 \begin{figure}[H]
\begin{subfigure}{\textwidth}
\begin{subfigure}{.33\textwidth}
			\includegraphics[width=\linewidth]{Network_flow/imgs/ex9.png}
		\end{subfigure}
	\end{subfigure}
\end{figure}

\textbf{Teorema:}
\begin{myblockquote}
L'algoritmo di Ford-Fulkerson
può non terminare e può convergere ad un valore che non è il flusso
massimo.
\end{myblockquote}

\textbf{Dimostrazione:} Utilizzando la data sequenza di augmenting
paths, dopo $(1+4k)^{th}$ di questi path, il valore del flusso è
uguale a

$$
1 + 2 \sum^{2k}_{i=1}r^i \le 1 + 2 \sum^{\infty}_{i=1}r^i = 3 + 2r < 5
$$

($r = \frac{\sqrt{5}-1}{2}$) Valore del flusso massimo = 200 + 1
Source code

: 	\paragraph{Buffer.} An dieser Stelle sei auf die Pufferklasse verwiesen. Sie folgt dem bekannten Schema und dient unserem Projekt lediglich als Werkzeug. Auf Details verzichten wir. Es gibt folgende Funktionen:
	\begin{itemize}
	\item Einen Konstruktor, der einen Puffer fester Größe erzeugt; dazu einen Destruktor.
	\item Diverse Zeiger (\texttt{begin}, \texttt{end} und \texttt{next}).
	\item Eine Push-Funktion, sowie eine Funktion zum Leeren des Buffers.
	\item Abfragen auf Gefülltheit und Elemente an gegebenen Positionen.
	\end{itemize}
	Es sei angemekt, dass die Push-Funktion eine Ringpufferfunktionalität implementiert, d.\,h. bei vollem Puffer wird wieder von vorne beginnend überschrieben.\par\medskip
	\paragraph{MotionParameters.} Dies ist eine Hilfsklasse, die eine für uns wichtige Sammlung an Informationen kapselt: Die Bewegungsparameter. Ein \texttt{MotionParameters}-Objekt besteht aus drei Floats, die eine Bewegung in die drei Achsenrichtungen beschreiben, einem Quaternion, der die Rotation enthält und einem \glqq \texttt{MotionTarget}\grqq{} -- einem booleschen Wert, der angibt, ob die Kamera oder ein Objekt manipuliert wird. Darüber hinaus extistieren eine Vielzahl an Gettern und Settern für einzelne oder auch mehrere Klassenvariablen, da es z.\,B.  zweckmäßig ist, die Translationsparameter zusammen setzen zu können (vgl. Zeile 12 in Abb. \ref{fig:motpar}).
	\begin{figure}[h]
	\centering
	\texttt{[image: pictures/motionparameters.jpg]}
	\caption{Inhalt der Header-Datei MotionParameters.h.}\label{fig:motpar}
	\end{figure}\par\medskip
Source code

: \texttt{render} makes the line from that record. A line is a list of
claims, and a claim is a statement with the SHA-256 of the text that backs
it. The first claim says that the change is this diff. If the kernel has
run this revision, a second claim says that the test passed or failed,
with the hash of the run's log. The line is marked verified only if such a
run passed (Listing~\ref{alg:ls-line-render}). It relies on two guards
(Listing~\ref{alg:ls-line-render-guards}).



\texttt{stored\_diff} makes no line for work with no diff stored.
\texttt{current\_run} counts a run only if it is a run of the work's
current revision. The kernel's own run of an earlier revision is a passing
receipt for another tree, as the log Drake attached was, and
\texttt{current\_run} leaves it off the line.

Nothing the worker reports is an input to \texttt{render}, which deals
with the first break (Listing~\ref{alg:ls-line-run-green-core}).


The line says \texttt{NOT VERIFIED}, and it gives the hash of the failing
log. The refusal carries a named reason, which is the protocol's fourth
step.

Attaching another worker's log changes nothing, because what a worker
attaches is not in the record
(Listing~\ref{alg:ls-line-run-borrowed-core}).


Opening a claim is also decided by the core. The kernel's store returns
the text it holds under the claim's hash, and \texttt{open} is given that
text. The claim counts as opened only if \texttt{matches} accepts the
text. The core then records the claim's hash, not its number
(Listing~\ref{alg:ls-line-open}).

* [Action item] Every line of the material above that has the string "this" needs pulling out.

* [Output of the exercise]
it. The first claim says that the change is this diff. If the kernel has
run this revision, a second claim says that the test passed or failed,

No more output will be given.